I recently started my very pick lab mix *she seriously prefer kibble N bits* on Instinct Rabbit dry food. She seems to really enjoy it but it is giving her the worst gas I think I'v ever smelled. So bad that I actually had to kick her out of the living room last night. Prior to the transition to Instinct she was on Prairie and never had this problem. Is this pretty common with grain free foods? Anything to out there to counter act the gasiness?


----------



## chowder (Sep 7, 2008)

When I first started my puppy on Orijen puppy he was really gassy. I had to switch him very slowly and mix it half and half with his Innova puppy for quite awhile. He also had a bit of runny stools for awhile with it. Now that he has been eating it for about 6 months he does great on it and I won't switch him off of it. But he doesn't do well on all of the grain free. He didnt' do well on Natures Variety that I had left over from my Lhasa.

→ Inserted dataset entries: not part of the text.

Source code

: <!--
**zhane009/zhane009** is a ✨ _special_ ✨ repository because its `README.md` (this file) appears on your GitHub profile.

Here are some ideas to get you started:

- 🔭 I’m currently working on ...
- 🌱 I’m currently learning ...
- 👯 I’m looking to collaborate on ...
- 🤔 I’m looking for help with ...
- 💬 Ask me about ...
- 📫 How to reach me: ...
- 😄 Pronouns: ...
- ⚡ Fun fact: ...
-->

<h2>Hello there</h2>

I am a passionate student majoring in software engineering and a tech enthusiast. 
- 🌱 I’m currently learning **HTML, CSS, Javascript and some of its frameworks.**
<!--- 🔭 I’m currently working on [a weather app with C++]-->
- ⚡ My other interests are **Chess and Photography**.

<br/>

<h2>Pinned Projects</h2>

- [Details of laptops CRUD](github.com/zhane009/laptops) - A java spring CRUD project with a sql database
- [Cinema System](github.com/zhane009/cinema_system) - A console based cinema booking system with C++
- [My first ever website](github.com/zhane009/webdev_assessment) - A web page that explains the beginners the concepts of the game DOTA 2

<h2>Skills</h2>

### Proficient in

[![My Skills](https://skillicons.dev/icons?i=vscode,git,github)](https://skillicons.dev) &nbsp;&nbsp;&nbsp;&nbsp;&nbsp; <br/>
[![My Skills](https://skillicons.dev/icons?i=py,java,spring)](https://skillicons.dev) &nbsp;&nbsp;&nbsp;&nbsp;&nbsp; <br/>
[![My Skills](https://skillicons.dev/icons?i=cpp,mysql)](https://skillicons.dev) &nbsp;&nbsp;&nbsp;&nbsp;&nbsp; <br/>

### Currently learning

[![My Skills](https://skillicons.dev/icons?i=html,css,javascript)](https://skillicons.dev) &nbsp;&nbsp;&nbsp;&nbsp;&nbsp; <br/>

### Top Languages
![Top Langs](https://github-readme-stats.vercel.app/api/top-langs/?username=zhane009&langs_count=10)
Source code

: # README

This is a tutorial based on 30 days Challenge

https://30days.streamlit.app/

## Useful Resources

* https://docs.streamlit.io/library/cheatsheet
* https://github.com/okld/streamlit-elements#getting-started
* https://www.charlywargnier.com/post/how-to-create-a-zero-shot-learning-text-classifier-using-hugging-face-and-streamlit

Both dogs had terrible diarrhea and gas on it and I think one of the ingredients in it just didnt' agree with them. It has a TON of ingredients that they hadn't been exposed to before and I'm not sure which one it was that upset them but I never tried it again. You may want to try a different grain free if the gas doesnt' stop after a slower introduction.


----------



## Mkd2009 (Jan 21, 2009)

I took a week and half to trasition from the Prairie to the Instinct. Her stools have been fine but then they have always been fine no matter whats going on. I didn't get her till she was 7..the first 7 years of her life she lived in a guys back yard with very little positive human interaction and was fed kibbles N bits out of a trash bag. Its taken me 2 years to get her on a decent food. She gets NV's raw medalions as a treat and I'm thinking of just switching her to all raw food if this problem persists. She doesn't seem uncomfortable or unhappy but she sure is smelly.


----------



## wags (Jan 31, 2009)

I have one of my labs the chocolate one on Merrick BG before grain buffalo. At first pewie! But she his 1/2 way thru the bag now and shes getting better not as stinky as she was! And I also have EVO the trukey one and that is grainless also my other 2 eat this where one of mine eats wellness super5mix. Seems to me your right the grainless is a bit more gassy but I have again gone thru 1/2 a bag of each of the grainless and it is getting better not so bad as it was, plus the one on wellness super5mix which he loves is fine! So I think you hit on something here! Maybe could it be the more protien in the food? Hmmmm Now I have to see about that! Well hopefully things wil get better! Gee Yankee candle time!:biggrin:


----------



## AMonkey (Mar 14, 2009)

We have our pups (12 & 13) on grain free and they have never been happier or healthier. And no gas! The cocker's itchy eyes and ears complaints are gone too.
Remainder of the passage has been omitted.